Aim of the exercise: Your answer should be one number: the count of lines in the data below that include "busid".

Extracted material:
+ + + + +

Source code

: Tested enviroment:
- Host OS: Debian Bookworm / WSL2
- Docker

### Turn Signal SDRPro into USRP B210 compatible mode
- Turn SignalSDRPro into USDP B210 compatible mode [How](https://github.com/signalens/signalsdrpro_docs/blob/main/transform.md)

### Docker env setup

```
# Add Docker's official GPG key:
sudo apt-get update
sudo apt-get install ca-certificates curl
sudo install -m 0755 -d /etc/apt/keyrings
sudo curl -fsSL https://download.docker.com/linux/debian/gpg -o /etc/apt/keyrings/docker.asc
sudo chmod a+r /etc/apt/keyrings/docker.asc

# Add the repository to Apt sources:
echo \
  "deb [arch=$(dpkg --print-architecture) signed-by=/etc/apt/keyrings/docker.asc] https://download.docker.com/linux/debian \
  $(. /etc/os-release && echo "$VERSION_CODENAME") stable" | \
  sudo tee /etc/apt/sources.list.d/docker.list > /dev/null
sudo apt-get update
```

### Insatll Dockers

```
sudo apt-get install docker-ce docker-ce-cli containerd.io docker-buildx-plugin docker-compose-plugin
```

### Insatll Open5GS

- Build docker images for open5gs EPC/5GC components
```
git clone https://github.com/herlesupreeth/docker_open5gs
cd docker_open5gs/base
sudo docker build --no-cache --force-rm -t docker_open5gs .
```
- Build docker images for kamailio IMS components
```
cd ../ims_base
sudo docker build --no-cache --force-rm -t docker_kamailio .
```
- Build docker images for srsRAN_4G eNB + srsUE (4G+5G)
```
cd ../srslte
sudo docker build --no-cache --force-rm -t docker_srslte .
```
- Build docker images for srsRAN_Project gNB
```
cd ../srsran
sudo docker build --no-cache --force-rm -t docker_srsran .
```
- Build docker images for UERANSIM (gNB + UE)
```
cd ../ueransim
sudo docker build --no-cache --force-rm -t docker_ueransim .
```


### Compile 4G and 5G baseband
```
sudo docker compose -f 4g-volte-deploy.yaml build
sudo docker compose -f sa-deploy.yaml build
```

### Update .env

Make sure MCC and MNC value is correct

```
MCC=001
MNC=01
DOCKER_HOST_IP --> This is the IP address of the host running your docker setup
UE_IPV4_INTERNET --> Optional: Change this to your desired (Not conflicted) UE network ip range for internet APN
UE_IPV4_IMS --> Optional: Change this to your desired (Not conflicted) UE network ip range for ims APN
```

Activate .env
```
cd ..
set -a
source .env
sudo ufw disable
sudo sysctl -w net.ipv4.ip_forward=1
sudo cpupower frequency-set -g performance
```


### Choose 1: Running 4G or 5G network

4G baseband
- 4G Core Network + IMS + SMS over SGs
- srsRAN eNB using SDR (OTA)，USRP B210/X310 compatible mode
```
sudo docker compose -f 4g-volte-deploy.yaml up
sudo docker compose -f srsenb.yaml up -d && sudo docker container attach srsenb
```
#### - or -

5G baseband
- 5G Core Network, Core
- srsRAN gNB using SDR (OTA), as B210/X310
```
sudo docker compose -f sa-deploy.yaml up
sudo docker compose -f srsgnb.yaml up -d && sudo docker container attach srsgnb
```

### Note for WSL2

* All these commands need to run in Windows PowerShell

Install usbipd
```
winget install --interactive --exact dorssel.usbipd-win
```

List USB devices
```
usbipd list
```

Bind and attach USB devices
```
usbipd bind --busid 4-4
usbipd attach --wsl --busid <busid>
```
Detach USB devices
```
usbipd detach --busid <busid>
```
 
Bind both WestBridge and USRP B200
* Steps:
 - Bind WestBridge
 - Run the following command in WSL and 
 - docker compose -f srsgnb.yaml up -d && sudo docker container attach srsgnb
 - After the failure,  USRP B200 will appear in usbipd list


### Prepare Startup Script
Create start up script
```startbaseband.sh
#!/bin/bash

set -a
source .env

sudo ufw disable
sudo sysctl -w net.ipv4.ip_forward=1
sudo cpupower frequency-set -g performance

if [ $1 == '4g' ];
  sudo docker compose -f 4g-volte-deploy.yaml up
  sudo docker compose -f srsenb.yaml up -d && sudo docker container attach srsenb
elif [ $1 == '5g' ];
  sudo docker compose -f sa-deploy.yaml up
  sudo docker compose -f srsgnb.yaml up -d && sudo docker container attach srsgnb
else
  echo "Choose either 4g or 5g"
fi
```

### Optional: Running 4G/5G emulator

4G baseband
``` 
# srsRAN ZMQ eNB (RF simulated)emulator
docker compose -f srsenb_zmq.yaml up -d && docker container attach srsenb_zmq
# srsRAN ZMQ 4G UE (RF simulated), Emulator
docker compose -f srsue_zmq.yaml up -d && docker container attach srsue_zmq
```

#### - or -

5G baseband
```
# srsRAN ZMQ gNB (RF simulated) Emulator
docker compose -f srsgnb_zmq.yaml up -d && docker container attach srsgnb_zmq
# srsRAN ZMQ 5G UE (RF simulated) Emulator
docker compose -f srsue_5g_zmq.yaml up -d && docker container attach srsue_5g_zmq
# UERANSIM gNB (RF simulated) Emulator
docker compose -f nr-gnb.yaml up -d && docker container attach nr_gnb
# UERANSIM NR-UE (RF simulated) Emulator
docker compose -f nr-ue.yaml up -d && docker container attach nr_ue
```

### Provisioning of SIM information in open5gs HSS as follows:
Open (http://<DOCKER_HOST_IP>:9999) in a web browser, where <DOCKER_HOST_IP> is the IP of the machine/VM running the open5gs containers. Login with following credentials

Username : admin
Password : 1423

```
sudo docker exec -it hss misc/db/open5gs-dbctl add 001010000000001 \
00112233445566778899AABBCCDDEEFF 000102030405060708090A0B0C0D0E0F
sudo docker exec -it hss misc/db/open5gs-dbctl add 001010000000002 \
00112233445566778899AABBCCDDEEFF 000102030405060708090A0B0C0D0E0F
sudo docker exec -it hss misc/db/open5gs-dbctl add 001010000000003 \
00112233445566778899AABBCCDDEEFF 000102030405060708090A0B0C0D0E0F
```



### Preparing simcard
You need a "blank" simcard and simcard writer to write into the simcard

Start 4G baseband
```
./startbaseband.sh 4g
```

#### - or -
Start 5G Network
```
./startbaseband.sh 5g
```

+ + + + +

Result: 3